Prodded by regulators, the company announced Oct. 25 that it had about $6.3 billion in debt from some of Europe's most troubled countries, including Ireland, Italy, Spain, Belgium and Portugal. Fueled by concerns about "eurozone sovereign debt," credit-rating services downgraded MG Global's ratings to "junk" status, Mr. Abelow said in a court affidavit. Days later, the company filed for bankruptcy.
Mr. Abelow said the company's ultimate goal is to reorganize under bankruptcy protection, but in the short term seeks to "maintain a business as usual atmosphere" with "as little interruption or disruption ... as possible," according to the bankruptcy filing.
Hired in September 2010 as chief operating officer, Mr. Abelow became president of the company in March. He served as state treasurer in New Jersey before taking a job as Mr. Corzine's chief of staff.
Like Mr. Corzine, Mr. Abelow is a veteran not only of New Jersey government but of Goldman Sachs, where he was a partner and managing director. Also like Mr. Corzine, he has been a generous political donor, giving more than $90,000 to Democratic candidates and causes since 2007, according to data from the nonpartisan Center for Responsive Politics.
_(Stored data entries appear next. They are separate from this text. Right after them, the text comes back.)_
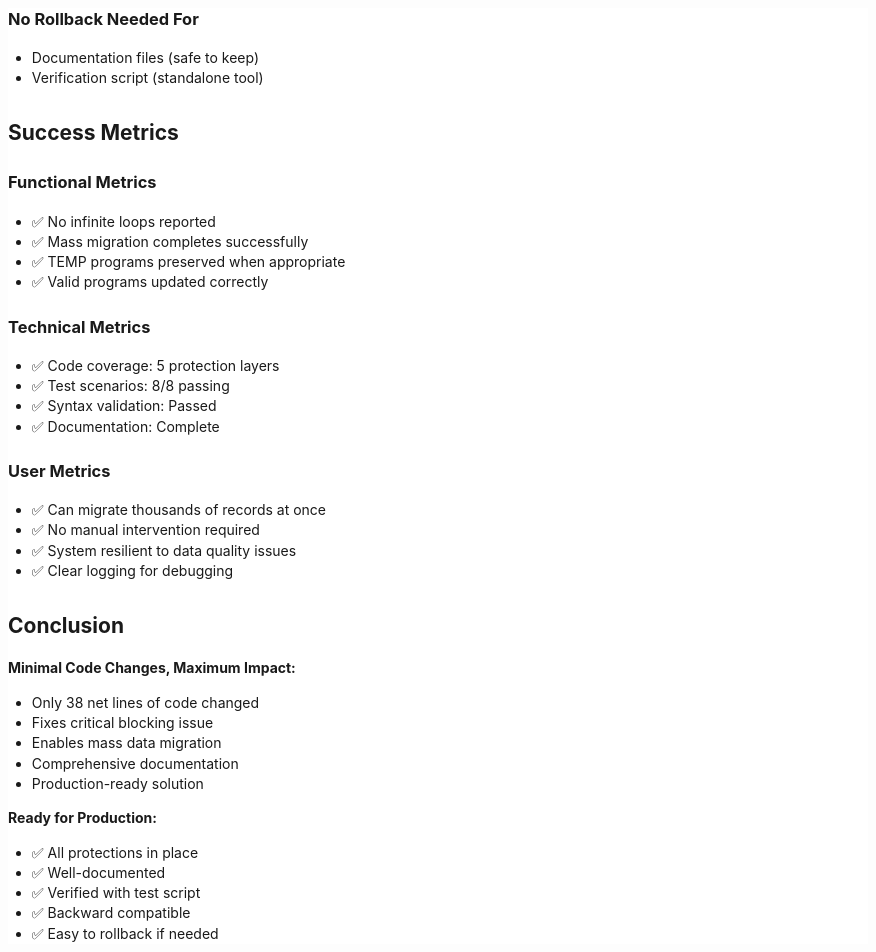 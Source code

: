 ### No Rollback Needed For
- Documentation files (safe to keep)
- Verification script (standalone tool)

## Success Metrics

### Functional Metrics
- ✅ No infinite loops reported
- ✅ Mass migration completes successfully
- ✅ TEMP programs preserved when appropriate
- ✅ Valid programs updated correctly

### Technical Metrics
- ✅ Code coverage: 5 protection layers
- ✅ Test scenarios: 8/8 passing
- ✅ Syntax validation: Passed
- ✅ Documentation: Complete

### User Metrics
- ✅ Can migrate thousands of records at once
- ✅ No manual intervention required
- ✅ System resilient to data quality issues
- ✅ Clear logging for debugging

## Conclusion

**Minimal Code Changes, Maximum Impact:**
- Only 38 net lines of code changed
- Fixes critical blocking issue
- Enables mass data migration
- Comprehensive documentation
- Production-ready solution

**Ready for Production:**
- ✅ All protections in place
- ✅ Well-documented
- ✅ Verified with test script
- ✅ Backward compatible
- ✅ Easy to rollback if needed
The donations included a $30,800 donation in June to the Democratic National Committee and $10,000 last year to the Democratic Senatorial Campaign Committee. He also donated $2,500 to President Obama's 2012 campaign and $2,300 to his 2008 campaign.
Mr. Abelow also has ties to Ms. Jackson, who served under Mr. Corzine as commissioner in charge of New Jersey's Department of Environmental Protection.
As chairman of the Environmental Advisory Board, Mr. Abelow is in charge of a little-known, federally chartered board that advises EPA and is backed by the EPA's Office of the Chief Financial Officer.
In December, the board issued a paper to the EPA's Office of Solid Waste & Emergency Response on what it called "important questions" concerning financial assurance requirements for programs operating under the Resource Conservation and Recovery Act (RCRA).
In the paper, Mr. Abelow and other board members noted the importance of having accurate estimates for closure, post-closure, corrective and remedial action in the RCRA and Superfund programs.
"Underestimates put the taxpayer, communities and potentially other businesses in jeopardy in the event of a default," the paper warned.